De Lima made the statement after Duterte, in what she called a “flimsy
excuse,” recently claimed that he cannot be placed under the
jurisdiction of the ICC and its processes because the Rome Statute was
“not published by the Bureau of Printing.”

“That may be the case, but only if Duterte is defending himself from
prosecution under a municipal or domestic law enforceable within
Philippine jurisdiction,” she said in her Dispatch from Crame No.

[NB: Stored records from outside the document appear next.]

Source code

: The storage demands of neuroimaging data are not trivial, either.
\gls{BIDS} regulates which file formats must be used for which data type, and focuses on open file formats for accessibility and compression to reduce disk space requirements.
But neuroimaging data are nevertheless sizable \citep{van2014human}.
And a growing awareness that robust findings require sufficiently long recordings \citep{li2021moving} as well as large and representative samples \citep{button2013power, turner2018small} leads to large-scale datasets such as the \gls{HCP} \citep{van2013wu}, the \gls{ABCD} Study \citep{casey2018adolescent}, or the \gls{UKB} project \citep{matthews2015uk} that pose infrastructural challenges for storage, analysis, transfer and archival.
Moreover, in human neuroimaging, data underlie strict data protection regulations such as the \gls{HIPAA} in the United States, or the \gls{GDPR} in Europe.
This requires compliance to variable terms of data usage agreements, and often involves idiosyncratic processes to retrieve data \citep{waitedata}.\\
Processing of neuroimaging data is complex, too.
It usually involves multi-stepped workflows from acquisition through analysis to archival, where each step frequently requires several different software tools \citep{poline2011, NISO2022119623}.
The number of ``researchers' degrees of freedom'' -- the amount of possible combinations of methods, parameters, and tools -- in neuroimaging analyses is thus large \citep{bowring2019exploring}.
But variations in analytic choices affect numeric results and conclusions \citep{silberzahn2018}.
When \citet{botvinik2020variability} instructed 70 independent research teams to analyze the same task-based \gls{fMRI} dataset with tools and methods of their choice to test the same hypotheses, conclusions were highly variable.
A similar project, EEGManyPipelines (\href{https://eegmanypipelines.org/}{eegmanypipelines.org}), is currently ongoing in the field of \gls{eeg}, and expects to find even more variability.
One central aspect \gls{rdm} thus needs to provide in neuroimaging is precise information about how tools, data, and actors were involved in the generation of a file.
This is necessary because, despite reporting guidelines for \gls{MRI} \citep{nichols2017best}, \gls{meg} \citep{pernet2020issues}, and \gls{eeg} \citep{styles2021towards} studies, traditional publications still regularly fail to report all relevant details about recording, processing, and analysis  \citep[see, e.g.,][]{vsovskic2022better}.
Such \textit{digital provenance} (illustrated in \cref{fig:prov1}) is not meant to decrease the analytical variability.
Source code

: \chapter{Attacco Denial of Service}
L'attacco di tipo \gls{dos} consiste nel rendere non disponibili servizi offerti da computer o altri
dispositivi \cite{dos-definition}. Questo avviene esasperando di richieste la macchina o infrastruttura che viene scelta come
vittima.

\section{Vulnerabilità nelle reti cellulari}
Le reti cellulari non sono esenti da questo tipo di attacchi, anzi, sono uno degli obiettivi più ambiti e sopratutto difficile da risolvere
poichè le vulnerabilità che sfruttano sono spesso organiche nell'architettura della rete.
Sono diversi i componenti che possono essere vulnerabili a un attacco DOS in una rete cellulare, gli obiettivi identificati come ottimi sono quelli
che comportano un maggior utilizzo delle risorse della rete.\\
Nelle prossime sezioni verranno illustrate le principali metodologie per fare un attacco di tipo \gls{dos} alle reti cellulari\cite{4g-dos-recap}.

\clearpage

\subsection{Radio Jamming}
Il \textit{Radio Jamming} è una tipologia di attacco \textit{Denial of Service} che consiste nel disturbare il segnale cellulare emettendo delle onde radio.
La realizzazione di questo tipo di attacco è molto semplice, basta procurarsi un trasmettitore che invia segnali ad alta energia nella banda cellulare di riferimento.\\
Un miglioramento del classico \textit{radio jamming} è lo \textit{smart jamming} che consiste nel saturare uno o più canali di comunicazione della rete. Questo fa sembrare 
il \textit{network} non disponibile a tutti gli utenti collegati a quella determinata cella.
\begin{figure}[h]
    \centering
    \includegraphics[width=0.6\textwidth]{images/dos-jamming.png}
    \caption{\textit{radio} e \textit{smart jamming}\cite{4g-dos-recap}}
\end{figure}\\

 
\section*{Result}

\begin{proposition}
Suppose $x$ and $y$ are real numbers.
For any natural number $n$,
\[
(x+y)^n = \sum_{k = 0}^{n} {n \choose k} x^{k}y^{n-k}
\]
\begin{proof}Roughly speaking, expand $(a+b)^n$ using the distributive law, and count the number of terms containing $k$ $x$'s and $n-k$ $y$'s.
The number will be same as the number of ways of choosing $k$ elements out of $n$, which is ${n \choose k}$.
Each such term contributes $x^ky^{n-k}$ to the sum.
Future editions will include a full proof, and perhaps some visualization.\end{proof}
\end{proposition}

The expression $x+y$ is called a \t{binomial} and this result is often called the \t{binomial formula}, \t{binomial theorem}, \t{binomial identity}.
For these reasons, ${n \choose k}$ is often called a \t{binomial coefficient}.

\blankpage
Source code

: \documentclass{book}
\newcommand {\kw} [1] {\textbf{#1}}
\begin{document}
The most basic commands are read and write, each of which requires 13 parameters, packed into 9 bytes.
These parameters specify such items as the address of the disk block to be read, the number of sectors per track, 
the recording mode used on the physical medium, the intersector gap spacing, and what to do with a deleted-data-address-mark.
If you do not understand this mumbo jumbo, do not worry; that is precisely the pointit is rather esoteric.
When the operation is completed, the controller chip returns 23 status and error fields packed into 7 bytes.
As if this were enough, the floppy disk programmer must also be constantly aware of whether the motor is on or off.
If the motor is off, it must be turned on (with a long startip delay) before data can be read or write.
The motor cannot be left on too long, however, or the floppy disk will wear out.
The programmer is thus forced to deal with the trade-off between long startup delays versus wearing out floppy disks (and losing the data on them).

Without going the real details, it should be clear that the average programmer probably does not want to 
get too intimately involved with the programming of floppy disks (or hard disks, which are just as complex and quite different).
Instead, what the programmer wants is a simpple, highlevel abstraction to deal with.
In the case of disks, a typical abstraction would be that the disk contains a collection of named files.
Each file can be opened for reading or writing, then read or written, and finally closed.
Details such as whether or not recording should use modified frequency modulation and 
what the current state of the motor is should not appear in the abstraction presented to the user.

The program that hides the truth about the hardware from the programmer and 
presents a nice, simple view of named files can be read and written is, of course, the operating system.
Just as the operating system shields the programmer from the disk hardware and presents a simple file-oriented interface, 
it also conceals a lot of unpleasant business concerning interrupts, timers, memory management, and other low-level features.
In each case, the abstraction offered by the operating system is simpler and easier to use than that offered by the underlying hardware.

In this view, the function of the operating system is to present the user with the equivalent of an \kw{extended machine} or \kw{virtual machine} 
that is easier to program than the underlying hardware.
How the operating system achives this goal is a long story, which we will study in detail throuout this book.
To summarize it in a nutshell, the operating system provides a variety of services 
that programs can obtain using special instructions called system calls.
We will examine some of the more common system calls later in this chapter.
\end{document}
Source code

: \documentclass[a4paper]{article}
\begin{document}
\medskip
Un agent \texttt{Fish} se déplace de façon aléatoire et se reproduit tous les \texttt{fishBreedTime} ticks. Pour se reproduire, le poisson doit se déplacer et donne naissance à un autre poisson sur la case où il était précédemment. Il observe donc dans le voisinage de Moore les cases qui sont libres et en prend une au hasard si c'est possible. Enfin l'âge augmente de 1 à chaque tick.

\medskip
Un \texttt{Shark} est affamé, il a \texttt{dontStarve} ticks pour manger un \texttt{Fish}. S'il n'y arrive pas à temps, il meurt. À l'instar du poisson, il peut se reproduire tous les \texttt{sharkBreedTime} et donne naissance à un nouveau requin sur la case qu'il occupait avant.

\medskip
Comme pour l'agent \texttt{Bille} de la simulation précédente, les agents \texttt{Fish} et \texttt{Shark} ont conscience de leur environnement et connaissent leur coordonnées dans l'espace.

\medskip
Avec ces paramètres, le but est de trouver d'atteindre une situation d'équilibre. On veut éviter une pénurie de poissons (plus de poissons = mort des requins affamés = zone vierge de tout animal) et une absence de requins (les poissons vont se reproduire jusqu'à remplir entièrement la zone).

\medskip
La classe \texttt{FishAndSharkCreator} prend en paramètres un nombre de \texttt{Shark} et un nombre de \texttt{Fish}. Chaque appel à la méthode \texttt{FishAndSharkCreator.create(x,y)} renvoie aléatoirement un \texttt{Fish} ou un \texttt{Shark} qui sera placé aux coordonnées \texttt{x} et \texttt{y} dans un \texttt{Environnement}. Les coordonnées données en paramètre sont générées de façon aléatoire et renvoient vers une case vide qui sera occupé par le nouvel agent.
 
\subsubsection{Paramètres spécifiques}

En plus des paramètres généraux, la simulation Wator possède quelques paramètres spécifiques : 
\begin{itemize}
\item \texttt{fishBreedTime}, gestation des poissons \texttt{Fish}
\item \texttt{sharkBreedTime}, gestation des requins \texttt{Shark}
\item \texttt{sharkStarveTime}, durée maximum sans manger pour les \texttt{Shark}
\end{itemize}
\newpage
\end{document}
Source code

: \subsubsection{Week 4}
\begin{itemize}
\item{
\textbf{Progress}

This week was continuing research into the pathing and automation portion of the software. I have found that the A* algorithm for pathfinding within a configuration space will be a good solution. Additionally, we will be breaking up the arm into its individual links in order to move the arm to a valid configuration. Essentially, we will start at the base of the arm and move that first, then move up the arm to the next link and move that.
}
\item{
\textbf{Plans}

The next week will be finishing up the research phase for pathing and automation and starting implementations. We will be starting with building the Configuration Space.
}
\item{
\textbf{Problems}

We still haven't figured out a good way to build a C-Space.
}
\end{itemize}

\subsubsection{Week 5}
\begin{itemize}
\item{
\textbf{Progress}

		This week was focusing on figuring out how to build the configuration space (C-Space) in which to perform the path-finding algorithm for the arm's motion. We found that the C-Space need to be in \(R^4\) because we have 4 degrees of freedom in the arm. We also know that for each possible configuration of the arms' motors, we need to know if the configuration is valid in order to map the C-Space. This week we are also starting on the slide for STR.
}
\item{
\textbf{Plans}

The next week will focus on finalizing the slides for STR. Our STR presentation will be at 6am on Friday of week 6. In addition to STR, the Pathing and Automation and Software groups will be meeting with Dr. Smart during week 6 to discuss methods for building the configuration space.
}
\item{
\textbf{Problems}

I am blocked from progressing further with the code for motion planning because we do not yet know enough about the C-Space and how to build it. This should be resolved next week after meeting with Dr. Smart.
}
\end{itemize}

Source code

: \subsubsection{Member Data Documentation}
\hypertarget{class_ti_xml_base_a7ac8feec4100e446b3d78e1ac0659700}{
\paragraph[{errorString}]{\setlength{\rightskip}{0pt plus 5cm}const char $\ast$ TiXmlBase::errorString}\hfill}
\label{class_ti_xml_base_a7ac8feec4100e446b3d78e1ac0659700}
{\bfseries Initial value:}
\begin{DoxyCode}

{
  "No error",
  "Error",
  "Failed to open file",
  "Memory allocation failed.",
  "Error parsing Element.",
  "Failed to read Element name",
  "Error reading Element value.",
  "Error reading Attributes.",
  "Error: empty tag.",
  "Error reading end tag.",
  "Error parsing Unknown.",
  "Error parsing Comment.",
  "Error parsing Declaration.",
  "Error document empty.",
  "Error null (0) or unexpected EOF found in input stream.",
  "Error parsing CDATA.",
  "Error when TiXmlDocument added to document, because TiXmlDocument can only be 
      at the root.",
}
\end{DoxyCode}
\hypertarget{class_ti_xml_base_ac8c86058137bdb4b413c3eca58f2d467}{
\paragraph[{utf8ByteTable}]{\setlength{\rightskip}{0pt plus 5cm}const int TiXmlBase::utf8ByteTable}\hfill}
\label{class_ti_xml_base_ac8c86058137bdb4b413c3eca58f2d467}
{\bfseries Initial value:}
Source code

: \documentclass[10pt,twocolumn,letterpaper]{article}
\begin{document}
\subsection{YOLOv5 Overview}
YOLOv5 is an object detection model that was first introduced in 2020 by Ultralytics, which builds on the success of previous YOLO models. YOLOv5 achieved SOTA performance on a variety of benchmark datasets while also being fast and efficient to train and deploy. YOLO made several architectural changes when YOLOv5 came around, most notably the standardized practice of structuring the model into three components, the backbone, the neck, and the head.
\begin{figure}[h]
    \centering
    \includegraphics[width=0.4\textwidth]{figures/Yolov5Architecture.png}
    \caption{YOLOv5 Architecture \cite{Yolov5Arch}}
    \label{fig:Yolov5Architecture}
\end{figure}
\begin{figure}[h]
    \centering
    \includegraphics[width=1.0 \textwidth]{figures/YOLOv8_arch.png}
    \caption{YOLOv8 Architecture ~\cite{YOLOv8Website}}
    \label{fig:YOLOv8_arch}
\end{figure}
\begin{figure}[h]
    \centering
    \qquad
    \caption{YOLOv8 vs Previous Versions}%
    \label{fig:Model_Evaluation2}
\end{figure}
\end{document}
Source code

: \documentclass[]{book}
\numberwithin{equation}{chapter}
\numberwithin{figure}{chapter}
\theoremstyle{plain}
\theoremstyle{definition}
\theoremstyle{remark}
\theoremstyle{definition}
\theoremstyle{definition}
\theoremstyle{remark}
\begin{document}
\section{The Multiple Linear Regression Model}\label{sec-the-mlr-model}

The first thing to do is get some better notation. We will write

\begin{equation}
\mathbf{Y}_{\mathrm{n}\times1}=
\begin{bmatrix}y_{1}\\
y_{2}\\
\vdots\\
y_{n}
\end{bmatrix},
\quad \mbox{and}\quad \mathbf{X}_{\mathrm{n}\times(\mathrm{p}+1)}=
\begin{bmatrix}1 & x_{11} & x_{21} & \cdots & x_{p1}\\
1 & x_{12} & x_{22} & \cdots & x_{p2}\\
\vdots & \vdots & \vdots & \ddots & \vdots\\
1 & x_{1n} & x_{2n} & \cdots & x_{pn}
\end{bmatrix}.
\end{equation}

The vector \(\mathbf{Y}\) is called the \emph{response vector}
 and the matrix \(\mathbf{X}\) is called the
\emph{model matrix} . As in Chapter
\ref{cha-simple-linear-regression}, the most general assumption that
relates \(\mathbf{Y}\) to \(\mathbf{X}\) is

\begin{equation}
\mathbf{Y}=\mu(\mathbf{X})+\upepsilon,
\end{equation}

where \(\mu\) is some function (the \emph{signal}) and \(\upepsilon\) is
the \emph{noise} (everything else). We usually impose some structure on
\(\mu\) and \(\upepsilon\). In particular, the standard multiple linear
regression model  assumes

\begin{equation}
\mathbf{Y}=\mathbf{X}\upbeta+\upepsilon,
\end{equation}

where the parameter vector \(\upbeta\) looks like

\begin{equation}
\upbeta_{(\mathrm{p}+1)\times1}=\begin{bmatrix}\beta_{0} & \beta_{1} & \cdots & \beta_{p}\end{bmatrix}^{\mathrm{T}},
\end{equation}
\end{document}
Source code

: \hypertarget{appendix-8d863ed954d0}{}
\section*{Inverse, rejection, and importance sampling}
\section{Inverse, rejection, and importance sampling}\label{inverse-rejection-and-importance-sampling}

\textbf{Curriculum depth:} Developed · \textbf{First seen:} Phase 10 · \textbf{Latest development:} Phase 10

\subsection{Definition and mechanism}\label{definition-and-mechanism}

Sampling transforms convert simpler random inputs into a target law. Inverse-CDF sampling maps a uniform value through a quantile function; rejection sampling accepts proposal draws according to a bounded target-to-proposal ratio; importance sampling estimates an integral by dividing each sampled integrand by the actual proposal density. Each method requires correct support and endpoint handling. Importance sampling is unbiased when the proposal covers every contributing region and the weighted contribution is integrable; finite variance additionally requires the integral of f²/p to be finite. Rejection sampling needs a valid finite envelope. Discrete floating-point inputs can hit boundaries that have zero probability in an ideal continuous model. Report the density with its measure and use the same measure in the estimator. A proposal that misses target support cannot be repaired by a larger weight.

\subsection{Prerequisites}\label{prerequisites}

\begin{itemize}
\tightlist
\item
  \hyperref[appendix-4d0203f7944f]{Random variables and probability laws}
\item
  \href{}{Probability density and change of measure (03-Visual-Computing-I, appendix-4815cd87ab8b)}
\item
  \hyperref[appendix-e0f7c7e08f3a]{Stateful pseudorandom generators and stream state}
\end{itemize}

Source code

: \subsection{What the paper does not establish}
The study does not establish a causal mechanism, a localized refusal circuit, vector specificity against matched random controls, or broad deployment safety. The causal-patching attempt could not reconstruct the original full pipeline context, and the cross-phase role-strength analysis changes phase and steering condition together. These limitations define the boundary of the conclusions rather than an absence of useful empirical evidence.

“But he is not. He will soon be investigated and prosecuted under an
international treaty known as the Rome Statute whose effectivity is
governed not by municipal laws, but by its own provisions, i.e.,
through ratification,” she added.

De Lima further stressed that Duterte is grasping at straws in last
ditch efforts to save himself from ICC’s probe because “he very well
knows that the ICC can go after him, otherwise, he will not devote so
much time disparaging and belittling the international tribunal.”

During his recent televised public briefing, Duterte reportedly
reiterated that he will never cooperate in ICC’s pending investigation
into his administration’s bloody war on drugs, claiming that he
decided to withdraw from the Rome Statute effective March 2019 because
then-president Joseph Estrada was not aware of the agreement.

De Lima explained that municipal laws of effectivity do not bind a
treaty body, such as the ICC, saying that once the Philippines
submitted its instrument of ratification to the Rome Statute, it
effectively and fully became a State party to the Rome Statute.

“To follow Duterte’s novel reasoning would now mean that the
Philippines has not effectively ratified any international treaty
since the enactment of the Civil Code of the Philippines, including
ratification of its membership to the UN, ASEAN, and every other
international body of importance to the country,” she said.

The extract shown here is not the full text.